Introduction
The cybersecurity industry tends to look back at the end of the year, every year, and pronounce the past twelve months as among the most consequential time in the history of the industry. While 2022 hasn’t had a branded event the likes of Aurora, Stuxnet, WannaCry, or the Colonial Pipeline cyberattack, it unfortunately earned its place in the annals of cyberhistory as a war erupted in Europe – the largest in a half century.
Why these matters to cybersecurity is that a country well known as one of the world’s principal promoters and safe havens of cybercriminal activity, the primogenitor of ransomware as a de facto national industry, invaded its neighbor.

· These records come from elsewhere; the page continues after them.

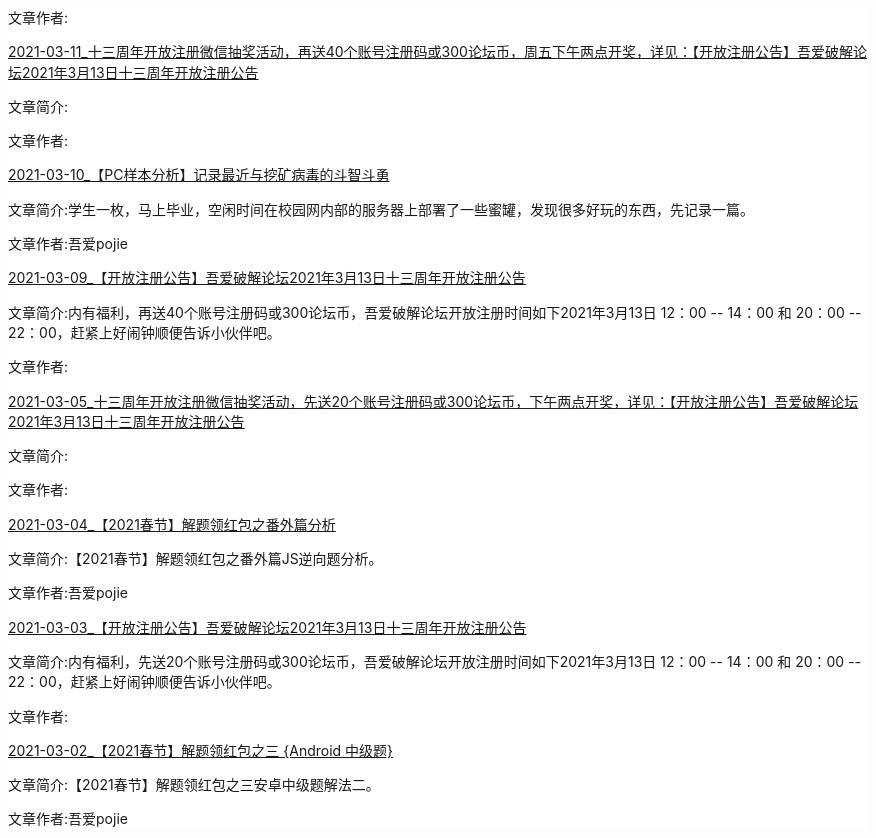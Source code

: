 文章作者:

[2021-03-11_十三周年开放注册微信抽奖活动，再送40个账号注册码或300论坛币，周五下午两点开奖，详见：【开放注册公告】吾爱破解论坛2021年3月13日十三周年开放注册公告](http://mp.weixin.qq.com/s?__biz=MjM5Mjc3MDM2Mw==&mid=2651135572&idx=1&sn=5d26f9da28d635ecfa9d607990ed797e&chksm=bd508e008a270716a77c46b973906e1dbbf4dd5c3ae9dd240c13bf4fff51caa87d7b74c2bfb2&scene=27#wechat_redirect)

文章简介:

文章作者:

[2021-03-10_【PC样本分析】记录最近与挖矿病毒的斗智斗勇](http://mp.weixin.qq.com/s?__biz=MjM5Mjc3MDM2Mw==&mid=2651135570&idx=1&sn=675f839f9cb5b6e4302bcc623daa8a8b&chksm=bd508e068a27071035ffb174cc4a7394fff83352b01e35a083c16d7fb67ace0f1275ac643d95&scene=27#wechat_redirect)

文章简介:学生一枚，马上毕业，空闲时间在校园网内部的服务器上部署了一些蜜罐，发现很多好玩的东西，先记录一篇。

文章作者:吾爱pojie

[2021-03-09_【开放注册公告】吾爱破解论坛2021年3月13日十三周年开放注册公告](http://mp.weixin.qq.com/s?__biz=MjM5Mjc3MDM2Mw==&mid=2651135552&idx=1&sn=360b32dea1e046cc5ef196695a7f8fca&chksm=bd508e148a270702bb9d67951a94f4c236a2a6d02372f0c23c8615927badf529332b875fe76a&scene=27#wechat_redirect)

文章简介:内有福利，再送40个账号注册码或300论坛币，吾爱破解论坛开放注册时间如下2021年3月13日  12：00 -- 14：00 和  20：00 -- 22：00，赶紧上好闹钟顺便告诉小伙伴吧。

文章作者:

[2021-03-05_十三周年开放注册微信抽奖活动，先送20个账号注册码或300论坛币，下午两点开奖，详见：【开放注册公告】吾爱破解论坛2021年3月13日十三周年开放注册公告](http://mp.weixin.qq.com/s?__biz=MjM5Mjc3MDM2Mw==&mid=2651135546&idx=1&sn=47b4ce3eb3154d837d3d3da5dc21b039&chksm=bd508e6e8a27077859886f1979a0c4c16498a5cfef00432fec72150ae64932ec249f562064d3&scene=27#wechat_redirect)

文章简介:

文章作者:

[2021-03-04_【2021春节】解题领红包之番外篇分析](http://mp.weixin.qq.com/s?__biz=MjM5Mjc3MDM2Mw==&mid=2651135544&idx=1&sn=d3da50c3e16ab45be6d1c1ee0dd697f8&chksm=bd508e6c8a27077aef327a9d55becf8fc22f16afa1e68548c8b4d54669dffa053099d1b4472b&scene=27#wechat_redirect)

文章简介:【2021春节】解题领红包之番外篇JS逆向题分析。

文章作者:吾爱pojie

[2021-03-03_【开放注册公告】吾爱破解论坛2021年3月13日十三周年开放注册公告](http://mp.weixin.qq.com/s?__biz=MjM5Mjc3MDM2Mw==&mid=2651135537&idx=1&sn=12884151d376d4ed91ceb32f954b6dd5&chksm=bd508e658a270773dcfca397971662367d10de64f6bd42c54532660e5865cb639ebfd50449c7&scene=27#wechat_redirect)

文章简介:内有福利，先送20个账号注册码或300论坛币，吾爱破解论坛开放注册时间如下2021年3月13日  12：00 -- 14：00 和  20：00 -- 22：00，赶紧上好闹钟顺便告诉小伙伴吧。

文章作者:

[2021-03-02_【2021春节】解题领红包之三 {Android 中级题}](http://mp.weixin.qq.com/s?__biz=MjM5Mjc3MDM2Mw==&mid=2651135535&idx=2&sn=708fe6c14f4bfdd641dbf9a647d69936&chksm=bd508e7b8a27076dbe4f28c55d2a43d72e3a532f6c021d4bdd063107cabb45417f73f0f98ad8&scene=27#wechat_redirect)

文章简介:【2021春节】解题领红包之三安卓中级题解法二。

文章作者:吾爱pojie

Once Russia invaded Ukraine, it was inevitable that the Russian government would, if not draft into service, strongly encourage its homegrown cybercriminal enterprise to spin global opinion in its own favor while attempting to sabotage the goodwill Ukraine’s president may have built up around the world. Which is exactly what happened when ransomware, malware, and disinformation groups all spun up in support of Russian aggression.
That effort, so far, has been an utter failure. Global opinion of ransomware criminals was already at rock bottom when, throughout the pandemic, gangs targeted the most vulnerable parts of the business sectors most crucial for mounting a response, including the healthcare industry, medical research organizations, businesses critical for maintaining supply chains and food and energy operations, and even educational systems. They hadn’t exactly built a wellspring of goodwill for themselves when ransomware gangs further angered the world by pronouncing their unwavering support of Russia’s invasion and declaring as targets any country or organization that opposed them.
But other members of those same gangs, based in Ukraine, saw things a little differently. And a tit-for-tat war of leaks began, revealing some of the most sensitive information ever disclosed about how ransomware threat actor groups operate. The war seemingly severed the ties between Ukrainian threat actors and their Russian (and Belarussian) counterparts, possibly permanently.
At the same time, during this period in which Russia has been preoccupied promoting its war of aggression, China has been making dramatic cybercriminal moves, targeting not only its neighbors and the countries it considers crucial in its “belt and road” initiative, but the security industry itself. In an increasingly brazen set of attacks against the companies on the front lines of protecting information and networks, China-based (and likely sponsored) threat actor groups have been attacking the hardware security products made by nearly every company in the cybersecurity and infrastructure industries.
In a very real, and very personal sense, it feels like the gloves have come off in 2022, and the two largest nations that pose a cybersecurity threat to the rest of the world have decided to do away with the pretense of noninvolvement in large breaches, major attacks on infrastructure, or disruption to education, global commerce, or healthcare. They might as well be flaunting it in our faces, as if to demand what are you going to do about it?